Ernest Callenbach, who wrote “Ecotopia,” published in 1975, died this past April. Evidently he had been told that his demise was near because he wrote an “Epistle to Ecotopians,” which was found on his computer after his death. Ecotopians, loosely translated, are people who want to live in balance with nature so that both may survive the history that has led to our present day threats to life as we know it, or rather knew it. One might call Callenbach the gloomy futurist.
According to him, “Humans tend to try to manage things: land, structures, even rivers. We spend enormous amounts of time, energy, and treasure in imposing our will on nature, on preexisting or inherited structures, dreaming of permanent solutions, monuments to our ambitions and dreams. But in periods of slack, decline, or collapse, our abilities no longer suffice for all this management. We have to let things go.”
Maintaining these man-made structures that support our civilization depends upon the consumption of goods, and right now the world is experiencing a “crisis of under-consumption.” (A phrase Callenbach borrowed from Marx that seems apt.) Under-consumption is the result of underemployment and the under employed, those who are known as consumers, must cut back to the basics. Without people buying and using up the products of our present system, corners are cut, fewer people are hired, more people are laid off, and the result, according to Callenbach, is “something like México, where a small, filthy rich plutocracy rules over an impoverished mass of desperate and hopeless people.”
He has some advice for us for surviving our history: First, we should not lose hope. Without hope we give up. Hope is sustained when we help each other. cooperation has proven to be more productive in the long run than competition, and friendships are more apt to flourish.
He advises us to learn practical skills: Learn how to chop wood (and not your fingers), and to build a fire, to build a simple shelter and know what to do in case of emergencies. Learn first aid. In fact, never stop learning.
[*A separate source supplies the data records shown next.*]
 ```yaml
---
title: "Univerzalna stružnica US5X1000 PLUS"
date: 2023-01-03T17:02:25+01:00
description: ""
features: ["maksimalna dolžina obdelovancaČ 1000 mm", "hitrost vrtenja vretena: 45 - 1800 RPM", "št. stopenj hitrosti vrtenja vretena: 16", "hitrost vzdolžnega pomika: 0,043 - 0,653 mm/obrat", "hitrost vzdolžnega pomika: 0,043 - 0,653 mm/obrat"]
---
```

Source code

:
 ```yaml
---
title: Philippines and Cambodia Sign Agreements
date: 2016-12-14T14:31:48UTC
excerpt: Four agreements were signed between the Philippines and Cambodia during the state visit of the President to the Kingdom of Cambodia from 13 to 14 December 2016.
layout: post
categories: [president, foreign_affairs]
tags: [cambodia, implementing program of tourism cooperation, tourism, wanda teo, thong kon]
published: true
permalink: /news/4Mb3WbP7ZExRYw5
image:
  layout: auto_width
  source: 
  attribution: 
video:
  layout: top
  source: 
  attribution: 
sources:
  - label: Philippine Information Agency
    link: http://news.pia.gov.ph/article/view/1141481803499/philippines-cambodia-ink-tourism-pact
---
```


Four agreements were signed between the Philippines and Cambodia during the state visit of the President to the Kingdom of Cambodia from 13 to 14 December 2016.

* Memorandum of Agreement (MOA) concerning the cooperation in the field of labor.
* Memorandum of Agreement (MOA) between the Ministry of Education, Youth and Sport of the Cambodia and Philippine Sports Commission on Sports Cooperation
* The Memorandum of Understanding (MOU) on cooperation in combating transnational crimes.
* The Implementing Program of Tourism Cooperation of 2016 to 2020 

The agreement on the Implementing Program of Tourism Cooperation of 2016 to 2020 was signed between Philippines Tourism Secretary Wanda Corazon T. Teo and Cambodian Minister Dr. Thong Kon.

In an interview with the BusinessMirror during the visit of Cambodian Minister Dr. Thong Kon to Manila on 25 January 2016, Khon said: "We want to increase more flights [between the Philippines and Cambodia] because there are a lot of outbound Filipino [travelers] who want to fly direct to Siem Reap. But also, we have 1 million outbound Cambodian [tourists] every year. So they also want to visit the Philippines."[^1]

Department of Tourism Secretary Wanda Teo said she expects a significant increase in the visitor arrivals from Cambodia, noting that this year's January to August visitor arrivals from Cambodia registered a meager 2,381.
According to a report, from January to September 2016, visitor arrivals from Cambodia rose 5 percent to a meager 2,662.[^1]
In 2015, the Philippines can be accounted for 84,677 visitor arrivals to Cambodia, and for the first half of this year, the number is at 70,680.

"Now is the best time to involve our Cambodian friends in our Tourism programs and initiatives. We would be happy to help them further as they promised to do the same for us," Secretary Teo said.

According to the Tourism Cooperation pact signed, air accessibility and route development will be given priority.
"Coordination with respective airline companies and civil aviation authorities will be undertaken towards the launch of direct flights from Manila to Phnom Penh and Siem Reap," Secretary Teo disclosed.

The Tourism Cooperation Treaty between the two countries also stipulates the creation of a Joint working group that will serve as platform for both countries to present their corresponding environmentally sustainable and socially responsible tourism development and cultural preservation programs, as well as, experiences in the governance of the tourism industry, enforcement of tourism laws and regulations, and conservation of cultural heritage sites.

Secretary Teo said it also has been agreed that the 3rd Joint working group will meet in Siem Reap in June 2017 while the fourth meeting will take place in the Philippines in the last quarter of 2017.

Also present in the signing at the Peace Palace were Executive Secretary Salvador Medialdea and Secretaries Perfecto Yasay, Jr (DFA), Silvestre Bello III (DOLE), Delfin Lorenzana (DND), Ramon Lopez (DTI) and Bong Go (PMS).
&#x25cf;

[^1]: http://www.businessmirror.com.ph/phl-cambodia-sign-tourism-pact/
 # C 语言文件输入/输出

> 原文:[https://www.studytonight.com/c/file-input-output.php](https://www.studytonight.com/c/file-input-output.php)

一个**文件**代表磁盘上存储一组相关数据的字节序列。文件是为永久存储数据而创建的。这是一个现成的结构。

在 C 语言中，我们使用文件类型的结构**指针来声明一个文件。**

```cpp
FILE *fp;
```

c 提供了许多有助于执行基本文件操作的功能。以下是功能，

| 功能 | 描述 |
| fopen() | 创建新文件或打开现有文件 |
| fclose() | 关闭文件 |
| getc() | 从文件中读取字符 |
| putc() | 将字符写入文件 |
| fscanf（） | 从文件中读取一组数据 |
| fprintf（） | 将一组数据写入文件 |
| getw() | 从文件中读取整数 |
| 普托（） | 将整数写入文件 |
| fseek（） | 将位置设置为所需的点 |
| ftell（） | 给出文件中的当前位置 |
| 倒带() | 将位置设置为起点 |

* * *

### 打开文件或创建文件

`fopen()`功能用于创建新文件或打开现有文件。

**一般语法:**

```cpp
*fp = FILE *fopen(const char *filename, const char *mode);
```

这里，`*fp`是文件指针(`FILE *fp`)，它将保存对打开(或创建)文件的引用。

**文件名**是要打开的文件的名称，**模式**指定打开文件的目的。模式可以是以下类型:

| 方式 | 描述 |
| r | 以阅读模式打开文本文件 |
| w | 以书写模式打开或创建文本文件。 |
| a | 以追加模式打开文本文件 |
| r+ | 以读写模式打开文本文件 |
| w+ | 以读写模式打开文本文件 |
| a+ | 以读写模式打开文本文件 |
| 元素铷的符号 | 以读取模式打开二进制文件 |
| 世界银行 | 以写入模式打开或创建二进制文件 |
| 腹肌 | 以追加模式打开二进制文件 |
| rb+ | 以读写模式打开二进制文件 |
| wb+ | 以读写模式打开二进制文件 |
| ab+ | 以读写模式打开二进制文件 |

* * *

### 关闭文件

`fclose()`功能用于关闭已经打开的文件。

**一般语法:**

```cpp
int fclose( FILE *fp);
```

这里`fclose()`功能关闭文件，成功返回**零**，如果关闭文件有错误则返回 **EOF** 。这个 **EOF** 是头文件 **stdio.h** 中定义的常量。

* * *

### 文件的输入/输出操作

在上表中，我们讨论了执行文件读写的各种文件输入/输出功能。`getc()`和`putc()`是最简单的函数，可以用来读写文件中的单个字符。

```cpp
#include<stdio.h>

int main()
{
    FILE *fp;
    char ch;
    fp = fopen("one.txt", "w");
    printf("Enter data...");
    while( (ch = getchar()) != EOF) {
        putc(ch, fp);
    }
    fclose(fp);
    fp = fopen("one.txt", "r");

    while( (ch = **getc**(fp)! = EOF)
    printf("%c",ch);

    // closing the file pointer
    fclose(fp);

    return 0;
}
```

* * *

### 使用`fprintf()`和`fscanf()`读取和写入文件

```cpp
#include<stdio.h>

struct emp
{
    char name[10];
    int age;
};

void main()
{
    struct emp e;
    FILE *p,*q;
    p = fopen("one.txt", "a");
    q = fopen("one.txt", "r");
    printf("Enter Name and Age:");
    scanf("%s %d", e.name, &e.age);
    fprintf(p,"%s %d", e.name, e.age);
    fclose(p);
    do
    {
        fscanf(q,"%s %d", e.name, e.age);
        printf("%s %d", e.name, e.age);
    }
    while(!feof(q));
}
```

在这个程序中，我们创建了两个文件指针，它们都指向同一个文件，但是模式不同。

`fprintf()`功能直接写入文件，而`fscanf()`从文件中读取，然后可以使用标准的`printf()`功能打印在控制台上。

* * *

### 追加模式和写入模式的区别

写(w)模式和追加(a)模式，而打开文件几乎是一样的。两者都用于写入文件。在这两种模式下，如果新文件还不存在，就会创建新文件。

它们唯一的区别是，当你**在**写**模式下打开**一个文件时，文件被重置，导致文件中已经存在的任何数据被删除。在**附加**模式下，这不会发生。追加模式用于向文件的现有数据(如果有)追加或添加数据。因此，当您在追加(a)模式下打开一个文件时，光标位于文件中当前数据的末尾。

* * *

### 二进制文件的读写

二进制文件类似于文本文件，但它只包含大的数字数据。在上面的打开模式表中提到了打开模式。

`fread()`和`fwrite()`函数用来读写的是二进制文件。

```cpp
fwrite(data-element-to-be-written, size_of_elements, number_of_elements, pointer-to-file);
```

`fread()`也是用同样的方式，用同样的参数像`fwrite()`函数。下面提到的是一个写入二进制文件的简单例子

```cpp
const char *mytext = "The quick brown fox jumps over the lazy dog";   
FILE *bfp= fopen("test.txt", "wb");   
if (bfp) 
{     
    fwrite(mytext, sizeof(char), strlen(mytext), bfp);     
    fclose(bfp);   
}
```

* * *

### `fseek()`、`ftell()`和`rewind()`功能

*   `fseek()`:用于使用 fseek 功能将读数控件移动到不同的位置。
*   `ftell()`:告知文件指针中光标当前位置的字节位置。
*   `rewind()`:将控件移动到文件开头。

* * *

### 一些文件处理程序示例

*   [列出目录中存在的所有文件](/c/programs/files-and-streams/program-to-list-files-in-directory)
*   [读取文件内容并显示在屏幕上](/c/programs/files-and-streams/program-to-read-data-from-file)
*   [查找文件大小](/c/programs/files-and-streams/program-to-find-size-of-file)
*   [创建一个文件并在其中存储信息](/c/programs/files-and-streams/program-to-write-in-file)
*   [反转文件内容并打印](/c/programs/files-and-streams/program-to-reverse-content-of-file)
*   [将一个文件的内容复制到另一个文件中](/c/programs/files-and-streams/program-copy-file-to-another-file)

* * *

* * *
And learn to live with contradiction. These are the best of times and the worst of times because with each new wonderful time-saving or world-expanding invention or discovery, we make the planet less habitable. The discovery of an oil deposit brings cheers, because it brings down the price of fuel to run our cars and make our plastics, which can also produce more wasteland and waste. It brings a boomtown where money is plentiful but relationships, living conditions and the amenities are lost.
More efficient ways of fishing have enabled greater catches, but fishermen became big business resulting in wasteful killing, reducing the population of edible fish. Faster cars and cell phones are great for getting there quicker and being in touch with faraway friends, and they also make it easier to kill ourselves.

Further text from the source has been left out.